### TASK STATEMENT
Exactly the lines from the one that holds "since $u,v,x,y\ge0$ and" to the end of the data below: retype these and nothing else.

<<<<

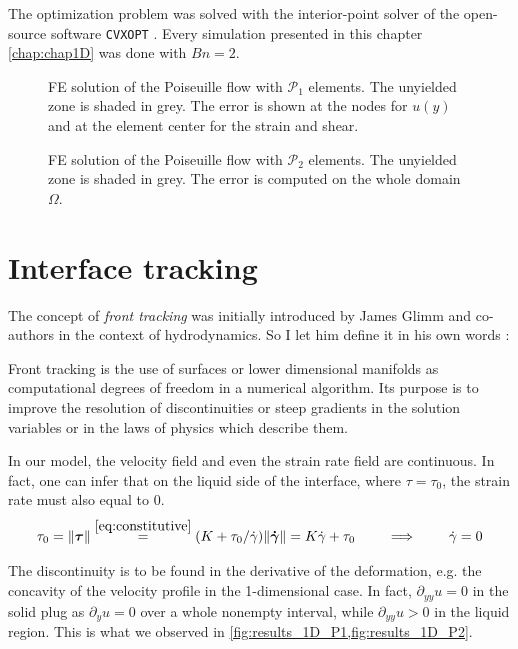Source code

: \documentclass[11 pt]{report}
\begin{document}
The optimization problem was solved with the interior-point solver of the open-source software \texttt{CVXOPT} \cite{cvxopt}. Every simulation presented in this chapter \cref{chap:chap1D} was done with $Bn=2$.

\begin{figure}
    \centering
    
    \caption{FE solution of the Poiseuille flow with $\mathcal{P}_1$ elements. The unyielded zone is shaded in grey. The error is shown at the nodes for $u(y)$ and at the element center for the strain and shear.}
    \label{fig:results_1D_P1}
\end{figure}

\begin{figure}
    \centering
    
    \caption{FE solution of the Poiseuille flow with $\mathcal{P}_2$ elements. The unyielded zone is shaded in grey. The error is computed on the whole domain $\Omega$.}
    \label{fig:results_1D_P2}
\end{figure}


\section{Interface tracking}

The concept of \textit{front tracking} was initially introduced by James Glimm and co-authors \cite{chern1986front} in the context of hydrodynamics. So I let him define it in his own words \cite{SHE2016383}:
\begin{displayquote}
    Front tracking is the use of surfaces or lower dimensional manifolds as computational degrees of freedom in a numerical algorithm. Its purpose is to improve the resolution of discontinuities or steep gradients in the solution variables or in the laws of physics which describe them.
\end{displayquote}

In our model, the velocity field and even the strain rate field are continuous. In fact, one can infer that on the liquid side of the interface, where $\tau=\tau_0$, the strain rate must also equal to $0$.
\begin{equation}
    \tau_0 = \|\boldsymbol \tau\| \stackrel{\eqref{eq:constitutive}}{=} (K + \tau_0 / \dot \gamma) \|\boldsymbol{\dot \gamma}\| = K \dot \gamma + \tau_0 \qquad \implies \qquad \dot \gamma = 0
\end{equation}

The discontinuity is to be found in the derivative of the deformation, e.g. the concavity of the velocity profile in the 1-dimensional case. In fact, $\partial_{yy} u = 0$ in the solid plug as $\partial_y u = 0$ over a whole nonempty interval, while $\partial_{yy} u > 0$ in the liquid region. This is what we observed in \cref{fig:results_1D_P1,fig:results_1D_P2}.
\end{document}
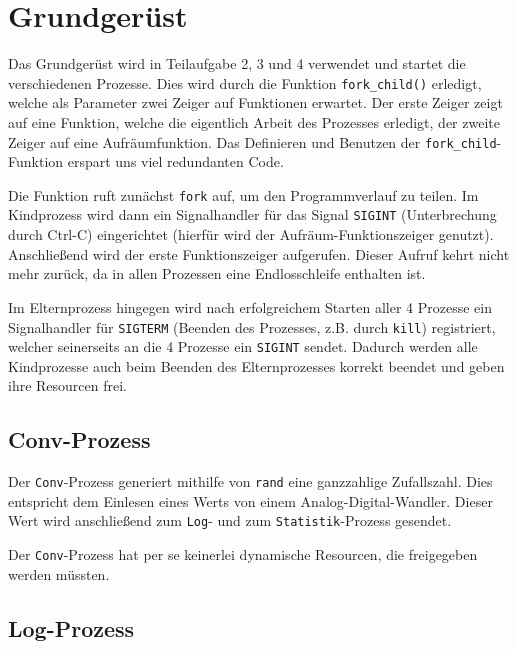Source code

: \documentclass[12pt, a4paper]{scrartcl}
\begin{document}
\pagestyle{fancy}
\newcommand{\np}{\bigskip\noindent}

\setlength{\parindent}{0pt}

\section{Grundgerüst}

Das Grundgerüst wird in Teilaufgabe 2, 3 und 4 verwendet und startet die
verschiedenen Prozesse. Dies wird durch die Funktion \texttt{fork\_child()}
erledigt, welche als Parameter zwei Zeiger auf Funktionen erwartet. Der erste
Zeiger zeigt auf eine Funktion, welche die eigentlich Arbeit des Prozesses
erledigt, der zweite Zeiger auf eine Aufräumfunktion. Das Definieren und
Benutzen der \texttt{fork\_child}-Funktion erspart uns viel redundanten Code.
\np

Die Funktion ruft zunächst \texttt{fork} auf, um den Programmverlauf zu
teilen. Im Kindprozess wird dann ein Signalhandler für das Signal
\texttt{SIGINT} (Unterbrechung durch Ctrl-C) eingerichtet (hierfür wird der
Aufräum-Funktionszeiger genutzt). Anschließend wird der erste Funktionszeiger
aufgerufen. Dieser Aufruf kehrt nicht mehr zurück, da in allen Prozessen eine
Endlosschleife enthalten ist.
\np

Im Elternprozess hingegen wird nach erfolgreichem Starten aller 4 Prozesse ein
Signalhandler für \texttt{SIGTERM} (Beenden des Prozesses, z.B. durch
\texttt{kill}) registriert, welcher seinerseits an die 4 Prozesse ein
\texttt{SIGINT} sendet. Dadurch werden alle Kindprozesse auch beim Beenden des
Elternprozesses korrekt beendet und geben ihre Resourcen frei.

\subsection{Conv-Prozess}

Der \texttt{Conv}-Prozess generiert mithilfe von \texttt{rand} eine
ganzzahlige Zufallszahl. Dies entspricht dem Einlesen eines Werts von einem
Analog-Digital-Wandler. Dieser Wert wird anschließend zum \texttt{Log}- und zum
\texttt{Statistik}-Prozess gesendet.
\np

Der \texttt{Conv}-Prozess hat per se keinerlei dynamische Resourcen, die
freigegeben werden müssten.

\subsection{Log-Prozess}
\end{document}
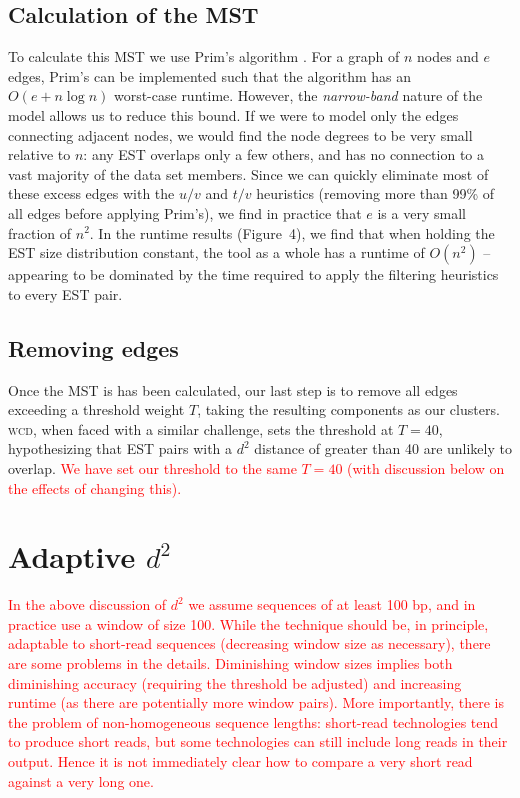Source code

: \documentclass[a4paper,12pt]{article}
\newcommand{\mc}[1]{\textcolor{red}{#1}}
\begin{document}
\begin{appendix}
\subsection{Calculation of the MST}

To calculate this MST we use Prim's algorithm \cite{Prim57}.  For a
graph of $n$ nodes and $e$ edges, Prim's can be implemented such that
the algorithm has an $O(e + n \log n)$ worst-case runtime.  However,
the {\it narrow-band} nature of the model allows us to reduce this
bound.  If we were to model only the edges connecting adjacent nodes,
we would find the node degrees to be very small relative to $n$: any
EST overlaps only a few others, and has no connection to a vast
majority of the data set members.  Since we can quickly eliminate most
of these excess edges with the $u/v$ and $t/v$ heuristics (removing
more than 99\% of all edges before applying Prim's), we find in
practice that $e$ is a very small fraction of $n^2$.  In the
runtime results (Figure~4), we find that when holding the EST size
distribution constant, the tool as a whole has a runtime of $O(n^2)$
-- appearing to be dominated by the time required to apply
the filtering heuristics to every EST pair.

\subsection{Removing edges}

Once the MST is has been calculated, our last step is to remove all
edges exceeding a threshold weight $T$, taking the resulting
components as our clusters.  \textsc{wcd}, when faced with a similar
challenge, sets the threshold at $T=40$, hypothesizing that EST pairs
with a $d^2$ distance of greater than 40 are unlikely to overlap.  \mc{We
have set our threshold to the same $T=40$ (with discussion below on
the effects of changing this).}

\section{Adaptive $d^2$}

\mc{In the above discussion of $d^2$ we assume sequences of at least 100
bp, and in practice use a window of size 100.  While the technique
should be, in principle, adaptable to short-read sequences (decreasing
window size as necessary), there are some problems in the details.
Diminishing window sizes implies both diminishing accuracy (requiring
the threshold be adjusted) and increasing runtime (as there are
potentially more window pairs).  More importantly, there is the
problem of non-homogeneous sequence lengths: short-read technologies
tend to produce short reads, but some technologies can still include
long reads in their output.  Hence it is not immediately clear how to
compare a very short read against a very long one.}


\end{appendix}
\end{document}
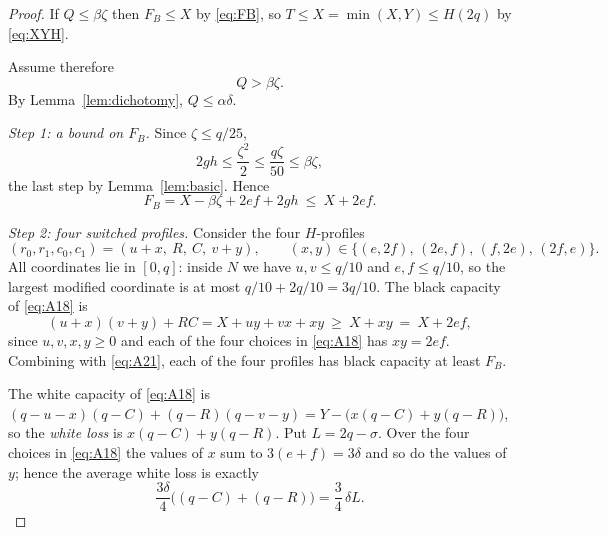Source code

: \documentclass[11pt]{amsart}
\theoremstyle{definition}
\theoremstyle{remark}
\begin{document}
\begin{proof}
If $Q\le\beta\zeta$ then $F_B\le X$ by \eqref{eq:FB}, so $T\le X=\min(X,Y)\le H(2q)$ by \eqref{eq:XYH}.

Assume therefore
\begin{equation}\label{eq:A17}
Q>\beta\zeta .
\end{equation}
By Lemma~\ref{lem:dichotomy}, $Q\le\alpha\delta$.

\emph{Step 1: a bound on $F_B$.} Since $\zeta\le q/25$,
\begin{equation}\label{eq:A21a}
2gh\le\frac{\zeta^2}{2}\le\frac{q\zeta}{50}\le\beta\zeta ,
\end{equation}
the last step by Lemma~\ref{lem:basic}. Hence
\begin{equation}\label{eq:A21}
F_B=X-\beta\zeta+2ef+2gh\ \le\ X+2ef .
\end{equation}

\emph{Step 2: four switched profiles.} Consider the four $H$-profiles
\begin{equation}\label{eq:A18}
(r_0,r_1,c_0,c_1)=(u+x,\ R,\ C,\ v+y),
\qquad (x,y)\in\bigl\{(e,2f),\,(2e,f),\,(f,2e),\,(2f,e)\bigr\} .
\end{equation}
All coordinates lie in $[0,q]$: inside $N$ we have $u,v\le q/10$ and $e,f\le q/10$, so the largest modified coordinate is at most $q/10+2q/10=3q/10$. The black capacity of \eqref{eq:A18} is
\begin{equation}\label{eq:A20}
(u+x)(v+y)+RC=X+uy+vx+xy\ \ge\ X+xy\ =\ X+2ef ,
\end{equation}
since $u,v,x,y\ge0$ and each of the four choices in \eqref{eq:A18} has $xy=2ef$. Combining with \eqref{eq:A21}, each of the four profiles has black capacity at least $F_B$.

The white capacity of \eqref{eq:A18} is $(q-u-x)(q-C)+(q-R)(q-v-y)=Y-\bigl(x(q-C)+y(q-R)\bigr)$, so the \emph{white loss} is $x(q-C)+y(q-R)$. Put $L=2q-\sigma$. Over the four choices in \eqref{eq:A18} the values of $x$ sum to $3(e+f)=3\delta$ and so do the values of $y$; hence the average white loss is exactly
\begin{equation}\label{eq:A22}
\frac{3\delta}{4}\bigl((q-C)+(q-R)\bigr)=\frac34\,\delta L .
\end{equation}


\end{proof}
\end{document}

>>>>

### COMPLETED TASK
since $u,v,x,y\ge0$ and each of the four choices in \eqref{eq:A18} has $xy=2ef$. Combining with \eqref{eq:A21}, each of the four profiles has black capacity at least $F_B$.

The white capacity of \eqref{eq:A18} is $(q-u-x)(q-C)+(q-R)(q-v-y)=Y-\bigl(x(q-C)+y(q-R)\bigr)$, so the \emph{white loss} is $x(q-C)+y(q-R)$. Put $L=2q-\sigma$. Over the four choices in \eqref{eq:A18} the values of $x$ sum to $3(e+f)=3\delta$ and so do the values of $y$; hence the average white loss is exactly
\begin{equation}\label{eq:A22}
\frac{3\delta}{4}\bigl((q-C)+(q-R)\bigr)=\frac34\,\delta L .
\end{equation}


\end{proof}
\end{document}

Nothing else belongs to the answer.